As the Chairman of Citigroup, a position he’s held since February 2009, Dick Parsons sticks out a bit by comparison. Whereas Citi has at times been the world’s largest bloated, lumbering, diversified cathouse where, for a good while, nothing could go right, a highly flammable entity prone to one chaotic moment of shit hitting the fan after the next, that few wanted to get within 100 feet of Parsons is calm. Cool. “Flat-out smooth,” as BusinessWeek describes him (which is why he was hired to be the one to go make nice with Washington, according to Vikram Pandit). The magazine recently accompanied Dick to a jazz club where they got to know him a little better, on a personal level. Here’s what we’ve learned about DP:
* He thinks the city smoking ban sucks: “Michael E. Novogratz, a director of Fortress Investment Group, a New York hedge fund, gives Parsons a hug and presents him with a Montecristo cigar. Parsons looks pleased. “Oh man,” he says, “I wish we could light these up in here.”
* If you’ve lost ass-ton of money, he’s the guy you turn to for a pick-me-up: Novogratz and Parsons exchange condolences about the market, which is zig-zagging with the turmoil in the Middle East. “I lost more money this week than I did in any week in 2008,” Novogratz laments. Parsons tells him not to be so hard on himself. “Nobody knows what’s going on,” he says.

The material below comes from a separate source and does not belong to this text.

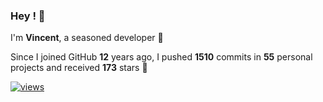 ### Hey ! 👋

I'm **Vincent**, a seasoned developer 🫡

Since I joined GitHub **12** years ago, I pushed **1510** commits in **55** personal projects and received **173** stars 🥲

[![views](https://komarev.com/ghpvc/?username=vspiewak&style=flat&color=brightgreen&label=views&abbreviated=true)](https://github.com/vspiewak)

* Charm like this doesn’t need an undergraduate degree: He went to the University of Hawaii, where he partied more than he studied. After four years, he still needed six credits to get his diploma, but he discovered that if he aced his pre-law exams he could get into law school in New York state without a college degree. He did well on the test and was accepted to Albany Law School, where he graduated at the top of his class. Read more »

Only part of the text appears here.